» Listed records:
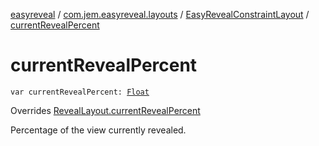 [easyreveal](../../index.md) / [com.jem.easyreveal.layouts](../index.md) / [EasyRevealConstraintLayout](index.md) / [currentRevealPercent](./current-reveal-percent.md)

# currentRevealPercent

`var currentRevealPercent: `[`Float`](https://kotlinlang.org/api/latest/jvm/stdlib/kotlin/-float/index.html)

Overrides [RevealLayout.currentRevealPercent](../../com.jem.easyreveal/-reveal-layout/current-reveal-percent.md)

Percentage of the view currently revealed.

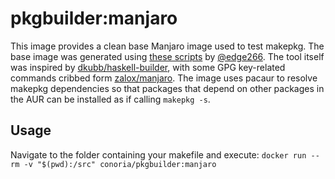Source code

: # pkgbuilder:manjaro

This image provides a clean base Manjaro image used to test makepkg. The base image was generated using [these scripts](https://github.com/edge226/docker/commit/396ae0ed3d8b9c768c141433c08095c94802f1f3) by [@edge266](https://github.com/edge226). The tool itself was inspired by [dkubb/haskell-builder](https://github.com/dkubb/haskell-builder), with some GPG key-related commands cribbed form [zalox/manjaro](https://hub.docker.com/r/zalox/manjaro/). The image uses pacaur to resolve makepkg dependencies so that packages that depend on other packages in the AUR can be installed as if calling `makepkg -s`.

## Usage
Navigate to the folder containing your makefile and execute:
`docker run --rm -v "$(pwd):/src" conoria/pkgbuilder:manjaro`
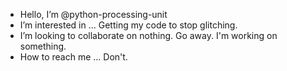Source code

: - Hello, I’m @python-processing-unit
- I’m interested in ... Getting my code to stop glitching.
- I’m looking to collaborate on nothing. Go away. I'm working on something.
- How to reach me ... Don't.

<!---
python-processing-unit/python-processing-unit is a ✨ special ✨ repository because its `README.md` (this file) appears on your GitHub profile.
You can click the Preview link to take a look at your changes.
--->
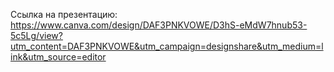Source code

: Ссылка на презентацию: https://www.canva.com/design/DAF3PNKVOWE/D3hS-eMdW7hnub53-5c5Lg/view?utm_content=DAF3PNKVOWE&utm_campaign=designshare&utm_medium=link&utm_source=editor
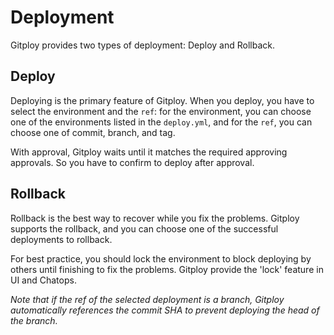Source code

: # Deployment

Gitploy provides two types of deployment: Deploy and Rollback.

## Deploy

Deploying is the primary feature of Gitploy. When you deploy, you have to select the environment and the `ref`: for the environment, you can choose one of the environments listed in the `deploy.yml`, and for the `ref`, you can choose one of commit, branch, and tag.

With approval, Gitploy waits until it matches the required approving approvals. So you have to confirm to deploy after approval.

## Rollback

Rollback is the best way to recover while you fix the problems. Gitploy supports the rollback, and you can choose one of the successful deployments to rollback. 

For best practice, you should lock the environment to block deploying by others until finishing to fix the problems. Gitploy provide the 'lock' feature in UI and Chatops.

*Note that if the ref of the selected deployment is a branch, Gitploy automatically references the commit SHA to prevent deploying the head of the branch.*
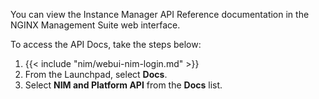 You can view the Instance Manager API Reference documentation in the NGINX Management Suite web interface.

To access the API Docs, take the steps below:

1. {{< include "nim/webui-nim-login.md" >}}
2. From the Launchpad, select **Docs**.
3. Select **NIM and Platform API** from the **Docs** list.

<!-- Do not remove. Keep this code at the bottom of the include -->
<!-- DOCS-991 -->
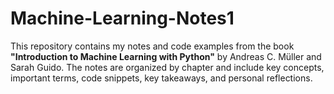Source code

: # Machine-Learning-Notes1
This repository contains my notes and code examples from the book **"Introduction to Machine Learning with Python"** by Andreas C. Müller and Sarah Guido. The notes are organized by chapter and include key concepts, important terms, code snippets, key takeaways, and personal reflections.
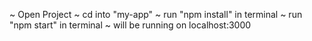 ~ Open Project
~ cd into "my-app"
~ run "npm install" in terminal
~ run "npm start" in terminal
~ will be running on localhost:3000
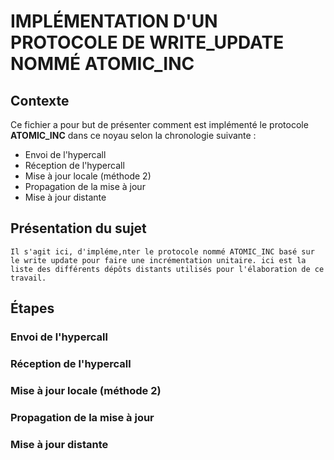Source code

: # IMPLÉMENTATION D'UN PROTOCOLE DE WRITE_UPDATE NOMMÉ ATOMIC_INC

## Contexte

  Ce fichier a pour but de présenter comment est implémenté le protocole **ATOMIC_INC** dans ce noyau selon la chronologie suivante :
  - Envoi de l'hypercall
  - Réception de l'hypercall
  - Mise à jour locale (méthode 2)
  - Propagation de la mise à jour
  - Mise à jour distante
  
  ## Présentation du sujet
    Il s'agit ici, d'impléme,nter le protocole nommé ATOMIC_INC basé sur le write update pour faire une incrémentation unitaire. ici est la liste des différents dépôts distants utilisés pour l'élaboration de ce travail. 
  ## Étapes
  ### Envoi de l'hypercall
  ### Réception de l'hypercall
  ### Mise à jour locale (méthode 2)
  ### Propagation de la mise à jour
  ### Mise à jour distante
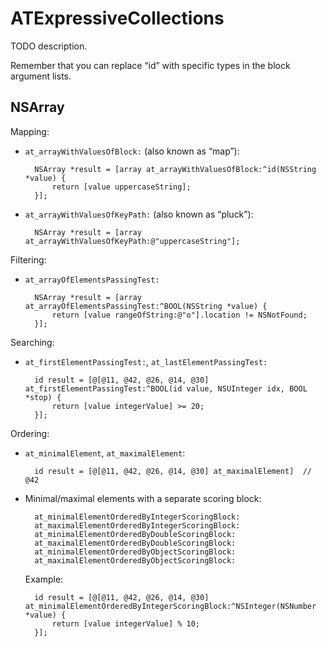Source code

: # ATExpressiveCollections

TODO description.

Remember that you can replace “id” with specific types in the block argument lists.


## NSArray

Mapping:

* `at_arrayWithValuesOfBlock:` (also known as “map”):

        NSArray *result = [array at_arrayWithValuesOfBlock:^id(NSString *value) {
            return [value uppercaseString];
        }];

* `at_arrayWithValuesOfKeyPath:` (also known as “pluck”):

        NSArray *result = [array at_arrayWithValuesOfKeyPath:@"uppercaseString"];

Filtering:

* `at_arrayOfElementsPassingTest:`

        NSArray *result = [array at_arrayOfElementsPassingTest:^BOOL(NSString *value) {
            return [value rangeOfString:@"o"].location != NSNotFound;
        }];

Searching:

* `at_firstElementPassingTest:`, `at_lastElementPassingTest:`

        id result = [@[@11, @42, @26, @14, @30] at_firstElementPassingTest:^BOOL(id value, NSUInteger idx, BOOL *stop) {
            return [value integerValue] >= 20;
        }];

Ordering:

* `at_minimalElement`, `at_maximalElement`:

        id result = [@[@11, @42, @26, @14, @30] at_maximalElement]  // @42

* Minimal/maximal elements with a separate scoring block:

        at_minimalElementOrderedByIntegerScoringBlock:
        at_maximalElementOrderedByIntegerScoringBlock:
        at_minimalElementOrderedByDoubleScoringBlock:
        at_maximalElementOrderedByDoubleScoringBlock:
        at_minimalElementOrderedByObjectScoringBlock:
        at_maximalElementOrderedByObjectScoringBlock:

    Example:

        id result = [@[@11, @42, @26, @14, @30] at_minimalElementOrderedByIntegerScoringBlock:^NSInteger(NSNumber *value) {
            return [value integerValue] % 10;
        }];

» Exercise brief:
Filter the records above and copy every line that contains the word "integerValue".

» Result below:
            return [value integerValue] >= 20;
            return [value integerValue] % 10;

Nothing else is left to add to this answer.